Today I was on hold on the telephone, trying to reach a hospital-based doctor. And I was subjected to multiple advertisements of the exemplary services of said hospital. And although I was gratified to know that if I ever reach 550 pounds, there is a jumbo MRI that will hold me, and that their breast imaging is second to none, I was speechless at the concept that… drumroll please… I can have brain surgery today and return to work tomorrow. Is that a good thing?
It IS impressive. But is it desirable? Hell no.
If we as a culture have gotten so self-important and work-obsessed that brain surgery doesn’t deserve or warrant a day with one’s feet up… then we have problems. Which we do. So that’s not much of an argument.
C’mon people… can the world spin without us for a day, or even a week? Can we rest just because God ordained (and commanded) it, and it feels good? Can we see the benefit that comes from seeing that we are not essential to the sun rising and setting. Really… do you want to be responsible for such things? I am pleased if I’m nonessential. I don’t want the world-bearing responsibility.

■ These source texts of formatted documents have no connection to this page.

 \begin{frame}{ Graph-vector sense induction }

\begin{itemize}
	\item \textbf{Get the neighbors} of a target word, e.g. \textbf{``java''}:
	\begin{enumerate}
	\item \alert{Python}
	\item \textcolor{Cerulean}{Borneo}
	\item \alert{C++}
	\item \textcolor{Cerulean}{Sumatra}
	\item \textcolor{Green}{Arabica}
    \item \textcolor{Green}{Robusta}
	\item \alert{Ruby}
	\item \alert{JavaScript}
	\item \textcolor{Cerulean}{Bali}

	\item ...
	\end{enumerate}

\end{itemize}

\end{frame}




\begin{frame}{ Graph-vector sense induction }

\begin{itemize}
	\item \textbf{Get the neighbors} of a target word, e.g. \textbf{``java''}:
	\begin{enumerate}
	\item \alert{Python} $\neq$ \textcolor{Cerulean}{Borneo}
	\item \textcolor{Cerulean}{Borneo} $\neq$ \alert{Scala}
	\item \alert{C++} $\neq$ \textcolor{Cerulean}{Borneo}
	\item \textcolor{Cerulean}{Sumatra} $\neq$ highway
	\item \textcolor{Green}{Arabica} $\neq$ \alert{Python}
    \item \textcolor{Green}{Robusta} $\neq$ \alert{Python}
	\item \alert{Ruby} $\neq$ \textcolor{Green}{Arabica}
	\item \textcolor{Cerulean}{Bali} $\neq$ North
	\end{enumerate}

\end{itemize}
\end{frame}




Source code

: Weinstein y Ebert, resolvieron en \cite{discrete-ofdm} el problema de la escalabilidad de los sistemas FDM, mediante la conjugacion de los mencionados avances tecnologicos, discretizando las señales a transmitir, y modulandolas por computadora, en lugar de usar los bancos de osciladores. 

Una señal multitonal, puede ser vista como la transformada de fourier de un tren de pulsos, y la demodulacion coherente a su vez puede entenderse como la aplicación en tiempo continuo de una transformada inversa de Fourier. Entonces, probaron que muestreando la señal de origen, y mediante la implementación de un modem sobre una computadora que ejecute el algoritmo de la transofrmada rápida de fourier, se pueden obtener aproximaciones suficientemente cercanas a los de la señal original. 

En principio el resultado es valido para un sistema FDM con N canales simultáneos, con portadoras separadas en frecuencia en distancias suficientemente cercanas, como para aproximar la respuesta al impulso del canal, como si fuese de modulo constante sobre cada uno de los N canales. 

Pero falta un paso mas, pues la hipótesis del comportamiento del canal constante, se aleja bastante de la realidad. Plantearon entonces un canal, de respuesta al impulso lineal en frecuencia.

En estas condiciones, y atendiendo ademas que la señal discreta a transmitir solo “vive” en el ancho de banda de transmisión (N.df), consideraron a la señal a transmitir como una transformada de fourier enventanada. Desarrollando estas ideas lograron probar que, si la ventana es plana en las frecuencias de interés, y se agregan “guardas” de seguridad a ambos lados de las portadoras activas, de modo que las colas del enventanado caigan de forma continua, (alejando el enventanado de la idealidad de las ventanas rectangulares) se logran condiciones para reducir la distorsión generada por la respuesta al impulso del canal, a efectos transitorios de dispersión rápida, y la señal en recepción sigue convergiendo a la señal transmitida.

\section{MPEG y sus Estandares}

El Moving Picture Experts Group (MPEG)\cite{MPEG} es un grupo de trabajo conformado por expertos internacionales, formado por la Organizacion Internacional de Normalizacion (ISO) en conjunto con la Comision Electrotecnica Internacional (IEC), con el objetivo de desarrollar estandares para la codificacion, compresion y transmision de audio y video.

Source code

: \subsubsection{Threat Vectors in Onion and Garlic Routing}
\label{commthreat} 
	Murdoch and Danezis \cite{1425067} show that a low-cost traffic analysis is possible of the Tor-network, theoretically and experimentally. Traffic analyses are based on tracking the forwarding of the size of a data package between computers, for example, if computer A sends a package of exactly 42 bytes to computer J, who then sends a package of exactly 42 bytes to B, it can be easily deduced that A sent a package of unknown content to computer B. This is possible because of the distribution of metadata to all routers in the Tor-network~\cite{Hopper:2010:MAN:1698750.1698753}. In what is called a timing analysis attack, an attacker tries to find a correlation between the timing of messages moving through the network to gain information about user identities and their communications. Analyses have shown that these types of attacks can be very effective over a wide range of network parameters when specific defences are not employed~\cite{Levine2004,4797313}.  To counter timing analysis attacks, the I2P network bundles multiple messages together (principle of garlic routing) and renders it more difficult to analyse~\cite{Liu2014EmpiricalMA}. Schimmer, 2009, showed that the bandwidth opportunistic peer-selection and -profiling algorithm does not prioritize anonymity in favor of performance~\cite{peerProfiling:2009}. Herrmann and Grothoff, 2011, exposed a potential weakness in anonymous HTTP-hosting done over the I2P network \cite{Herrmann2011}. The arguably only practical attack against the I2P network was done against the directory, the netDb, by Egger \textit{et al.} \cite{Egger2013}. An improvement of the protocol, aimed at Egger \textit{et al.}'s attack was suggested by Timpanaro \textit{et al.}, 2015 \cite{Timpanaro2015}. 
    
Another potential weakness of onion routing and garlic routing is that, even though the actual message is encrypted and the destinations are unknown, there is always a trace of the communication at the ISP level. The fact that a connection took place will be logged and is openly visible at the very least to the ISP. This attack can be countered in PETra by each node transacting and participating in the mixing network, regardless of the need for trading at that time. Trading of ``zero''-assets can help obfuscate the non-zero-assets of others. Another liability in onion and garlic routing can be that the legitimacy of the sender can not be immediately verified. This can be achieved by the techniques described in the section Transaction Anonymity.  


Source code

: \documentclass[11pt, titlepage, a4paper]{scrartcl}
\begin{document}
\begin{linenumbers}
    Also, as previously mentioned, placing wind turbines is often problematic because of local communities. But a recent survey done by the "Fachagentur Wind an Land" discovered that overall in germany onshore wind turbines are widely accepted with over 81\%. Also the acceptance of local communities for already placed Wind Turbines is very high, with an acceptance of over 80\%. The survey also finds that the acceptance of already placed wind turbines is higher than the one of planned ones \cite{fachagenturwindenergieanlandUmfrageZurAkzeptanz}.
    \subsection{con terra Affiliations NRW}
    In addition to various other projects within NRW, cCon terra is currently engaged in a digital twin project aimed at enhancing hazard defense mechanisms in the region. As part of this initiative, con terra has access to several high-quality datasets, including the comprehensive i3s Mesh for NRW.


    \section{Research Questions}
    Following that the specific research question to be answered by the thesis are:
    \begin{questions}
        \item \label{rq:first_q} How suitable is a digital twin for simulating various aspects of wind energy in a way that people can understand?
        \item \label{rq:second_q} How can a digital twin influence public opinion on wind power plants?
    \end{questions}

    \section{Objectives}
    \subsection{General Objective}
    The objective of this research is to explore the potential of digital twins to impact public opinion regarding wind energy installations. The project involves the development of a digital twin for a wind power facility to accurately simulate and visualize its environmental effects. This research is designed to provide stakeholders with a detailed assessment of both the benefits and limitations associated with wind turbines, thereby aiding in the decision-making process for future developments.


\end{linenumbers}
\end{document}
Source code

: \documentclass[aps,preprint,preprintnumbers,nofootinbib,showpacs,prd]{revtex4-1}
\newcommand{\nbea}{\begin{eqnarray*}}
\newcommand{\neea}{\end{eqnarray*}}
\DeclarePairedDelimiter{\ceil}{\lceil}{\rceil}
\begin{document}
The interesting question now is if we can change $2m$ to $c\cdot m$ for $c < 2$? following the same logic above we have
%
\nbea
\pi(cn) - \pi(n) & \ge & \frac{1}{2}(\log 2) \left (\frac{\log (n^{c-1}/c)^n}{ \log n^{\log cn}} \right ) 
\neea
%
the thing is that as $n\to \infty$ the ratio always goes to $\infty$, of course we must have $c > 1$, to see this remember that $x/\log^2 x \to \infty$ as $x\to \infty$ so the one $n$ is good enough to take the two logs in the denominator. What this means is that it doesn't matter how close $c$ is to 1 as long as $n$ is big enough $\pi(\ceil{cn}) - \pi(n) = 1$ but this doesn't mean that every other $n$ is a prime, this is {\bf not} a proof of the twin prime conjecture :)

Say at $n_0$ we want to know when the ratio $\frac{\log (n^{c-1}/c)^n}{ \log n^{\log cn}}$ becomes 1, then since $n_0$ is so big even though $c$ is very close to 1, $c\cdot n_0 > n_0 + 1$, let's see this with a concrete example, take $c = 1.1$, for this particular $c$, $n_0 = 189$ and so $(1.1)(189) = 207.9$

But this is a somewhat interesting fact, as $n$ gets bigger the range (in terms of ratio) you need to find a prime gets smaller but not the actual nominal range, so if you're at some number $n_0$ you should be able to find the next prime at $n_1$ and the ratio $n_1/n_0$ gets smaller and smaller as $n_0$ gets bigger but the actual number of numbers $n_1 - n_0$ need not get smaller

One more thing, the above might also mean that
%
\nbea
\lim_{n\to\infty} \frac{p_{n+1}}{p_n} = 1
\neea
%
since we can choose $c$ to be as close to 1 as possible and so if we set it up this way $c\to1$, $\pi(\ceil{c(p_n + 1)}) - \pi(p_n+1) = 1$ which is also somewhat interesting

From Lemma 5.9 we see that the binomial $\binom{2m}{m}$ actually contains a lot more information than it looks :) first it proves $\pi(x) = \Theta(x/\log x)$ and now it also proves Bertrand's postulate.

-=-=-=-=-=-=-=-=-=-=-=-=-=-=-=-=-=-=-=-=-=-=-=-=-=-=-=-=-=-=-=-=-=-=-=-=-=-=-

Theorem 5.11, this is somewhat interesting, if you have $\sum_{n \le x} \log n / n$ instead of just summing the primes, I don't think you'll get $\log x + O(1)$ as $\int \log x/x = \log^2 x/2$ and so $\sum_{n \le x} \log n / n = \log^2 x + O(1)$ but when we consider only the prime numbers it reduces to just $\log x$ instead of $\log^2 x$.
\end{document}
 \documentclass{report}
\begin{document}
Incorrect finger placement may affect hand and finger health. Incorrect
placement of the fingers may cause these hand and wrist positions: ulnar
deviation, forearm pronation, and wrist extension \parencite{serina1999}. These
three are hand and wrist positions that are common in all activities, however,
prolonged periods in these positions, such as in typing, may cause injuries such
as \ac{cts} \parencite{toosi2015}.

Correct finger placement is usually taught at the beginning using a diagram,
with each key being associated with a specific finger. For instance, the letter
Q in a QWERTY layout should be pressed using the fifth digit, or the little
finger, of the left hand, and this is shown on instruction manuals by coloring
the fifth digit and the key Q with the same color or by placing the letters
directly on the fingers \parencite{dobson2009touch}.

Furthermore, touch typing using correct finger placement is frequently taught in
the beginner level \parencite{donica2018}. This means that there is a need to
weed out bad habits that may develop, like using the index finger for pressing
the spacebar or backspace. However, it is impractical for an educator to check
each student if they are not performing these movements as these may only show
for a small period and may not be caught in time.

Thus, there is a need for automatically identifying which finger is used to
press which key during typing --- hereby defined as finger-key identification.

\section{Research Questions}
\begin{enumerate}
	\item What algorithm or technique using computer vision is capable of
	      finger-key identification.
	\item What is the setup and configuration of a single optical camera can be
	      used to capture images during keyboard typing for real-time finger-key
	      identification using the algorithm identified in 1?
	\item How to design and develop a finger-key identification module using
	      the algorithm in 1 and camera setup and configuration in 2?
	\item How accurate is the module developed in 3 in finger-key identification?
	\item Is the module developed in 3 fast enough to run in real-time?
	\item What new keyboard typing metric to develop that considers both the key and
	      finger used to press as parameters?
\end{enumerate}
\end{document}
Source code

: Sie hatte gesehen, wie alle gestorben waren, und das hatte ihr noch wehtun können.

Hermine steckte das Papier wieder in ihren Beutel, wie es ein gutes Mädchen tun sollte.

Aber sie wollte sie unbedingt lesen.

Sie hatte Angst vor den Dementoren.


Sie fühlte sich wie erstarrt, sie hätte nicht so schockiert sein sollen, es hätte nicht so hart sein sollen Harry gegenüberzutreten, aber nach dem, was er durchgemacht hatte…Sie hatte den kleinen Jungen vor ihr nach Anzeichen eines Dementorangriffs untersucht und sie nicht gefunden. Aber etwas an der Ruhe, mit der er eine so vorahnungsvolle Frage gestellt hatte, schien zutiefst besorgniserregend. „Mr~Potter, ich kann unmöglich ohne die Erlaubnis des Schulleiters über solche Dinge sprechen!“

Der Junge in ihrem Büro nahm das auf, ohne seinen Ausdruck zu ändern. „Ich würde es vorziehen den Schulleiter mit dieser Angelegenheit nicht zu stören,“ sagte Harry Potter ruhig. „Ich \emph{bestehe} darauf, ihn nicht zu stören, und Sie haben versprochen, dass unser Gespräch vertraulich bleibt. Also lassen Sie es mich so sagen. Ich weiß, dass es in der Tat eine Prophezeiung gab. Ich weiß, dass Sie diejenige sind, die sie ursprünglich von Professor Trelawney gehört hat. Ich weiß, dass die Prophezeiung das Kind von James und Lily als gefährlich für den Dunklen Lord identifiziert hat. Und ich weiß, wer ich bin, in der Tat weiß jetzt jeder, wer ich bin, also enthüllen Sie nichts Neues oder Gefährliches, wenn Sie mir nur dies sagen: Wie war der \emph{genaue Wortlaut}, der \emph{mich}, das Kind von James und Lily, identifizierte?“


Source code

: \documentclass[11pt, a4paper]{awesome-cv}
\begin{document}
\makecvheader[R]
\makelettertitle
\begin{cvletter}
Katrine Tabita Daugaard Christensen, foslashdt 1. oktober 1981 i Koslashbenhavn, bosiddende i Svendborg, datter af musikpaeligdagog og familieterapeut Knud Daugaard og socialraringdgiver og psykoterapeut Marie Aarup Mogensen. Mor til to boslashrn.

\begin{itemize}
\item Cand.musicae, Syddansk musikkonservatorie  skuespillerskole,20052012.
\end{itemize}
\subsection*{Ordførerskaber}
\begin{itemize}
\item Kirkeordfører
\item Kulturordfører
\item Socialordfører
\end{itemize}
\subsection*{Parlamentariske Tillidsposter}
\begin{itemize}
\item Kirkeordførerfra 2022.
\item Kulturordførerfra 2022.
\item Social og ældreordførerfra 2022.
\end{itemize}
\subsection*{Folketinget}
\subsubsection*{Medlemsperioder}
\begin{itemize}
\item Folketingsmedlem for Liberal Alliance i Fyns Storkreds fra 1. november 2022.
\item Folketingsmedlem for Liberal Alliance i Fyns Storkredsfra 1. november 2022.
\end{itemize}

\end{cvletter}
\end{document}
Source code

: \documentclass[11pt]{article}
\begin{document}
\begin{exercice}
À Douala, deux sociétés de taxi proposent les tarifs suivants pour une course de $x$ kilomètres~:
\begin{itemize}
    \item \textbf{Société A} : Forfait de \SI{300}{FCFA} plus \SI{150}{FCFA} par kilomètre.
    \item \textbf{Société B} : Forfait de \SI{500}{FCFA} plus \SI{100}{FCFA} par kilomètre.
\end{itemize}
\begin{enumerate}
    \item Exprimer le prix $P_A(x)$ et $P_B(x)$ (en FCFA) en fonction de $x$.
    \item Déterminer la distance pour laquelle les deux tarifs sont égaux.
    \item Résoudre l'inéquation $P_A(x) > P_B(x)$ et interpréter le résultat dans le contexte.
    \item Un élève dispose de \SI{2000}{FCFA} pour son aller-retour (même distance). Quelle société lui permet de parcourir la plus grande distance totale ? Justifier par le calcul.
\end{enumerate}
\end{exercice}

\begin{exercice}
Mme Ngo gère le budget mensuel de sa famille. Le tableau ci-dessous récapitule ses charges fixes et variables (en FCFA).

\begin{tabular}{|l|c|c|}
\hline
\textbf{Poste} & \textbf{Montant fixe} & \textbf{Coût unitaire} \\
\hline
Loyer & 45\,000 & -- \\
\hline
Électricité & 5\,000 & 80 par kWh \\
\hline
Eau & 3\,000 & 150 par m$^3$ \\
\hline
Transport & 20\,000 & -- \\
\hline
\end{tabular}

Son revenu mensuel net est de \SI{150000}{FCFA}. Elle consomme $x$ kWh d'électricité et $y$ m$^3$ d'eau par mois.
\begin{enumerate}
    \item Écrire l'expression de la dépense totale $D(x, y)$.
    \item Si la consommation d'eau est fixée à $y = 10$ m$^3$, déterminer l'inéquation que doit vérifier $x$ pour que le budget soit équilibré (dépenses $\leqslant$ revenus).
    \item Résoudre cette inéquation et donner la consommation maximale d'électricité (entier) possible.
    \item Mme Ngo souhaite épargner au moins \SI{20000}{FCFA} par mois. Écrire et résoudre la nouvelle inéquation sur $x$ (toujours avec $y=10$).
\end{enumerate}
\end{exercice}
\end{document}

When it snows here in DC and the government excuses all but essential personnel from coming in, there’s a certain loss of luster and prestige in being seen around the neighborhood. “You’re nonessential? How pitiful!”
The only time in my life I ever felt like I could say no to requests for, let’s say, a dozen brownies for the proverbial bake sale was when I had cancer. I actually enjoyed saying, “Oh, I’m sorry I can’t help you. I’m having a breast removed that day.” Sick sense of humor? Yes… but also a sad reality: I don’t otherwise feel justified in saying “No… I choose not to help in that way today” or “I need a day off” or — heaven forbid — “I have a custom of taking a day for Sabbath each week.”
I actually enjoyed being in the hospital a week with my cancer surgery. I believe that my beloved Dr. Sanzaro orchestrated that possibility, knowing that I had three small children at home… but also a week alone in the hospital afforded me the space and time to reflect on having cancer and it afforded a bit of welcome sabbath (magazines, books, sleep, good music).
Don’t those brain surgery patients need a minute to process brain surgery, or whatever illness precipitated the need?
Or don’t they relish being able to say, “I can’t run the xerox machine tomorrow. I had brain surgery.” Try it. It works amazingly well… unless technology continues to mitigate against sensible and God-given gifts and rights, in which case we may get to the point of “We offer brain surgery during your lunch hour.” Ugh.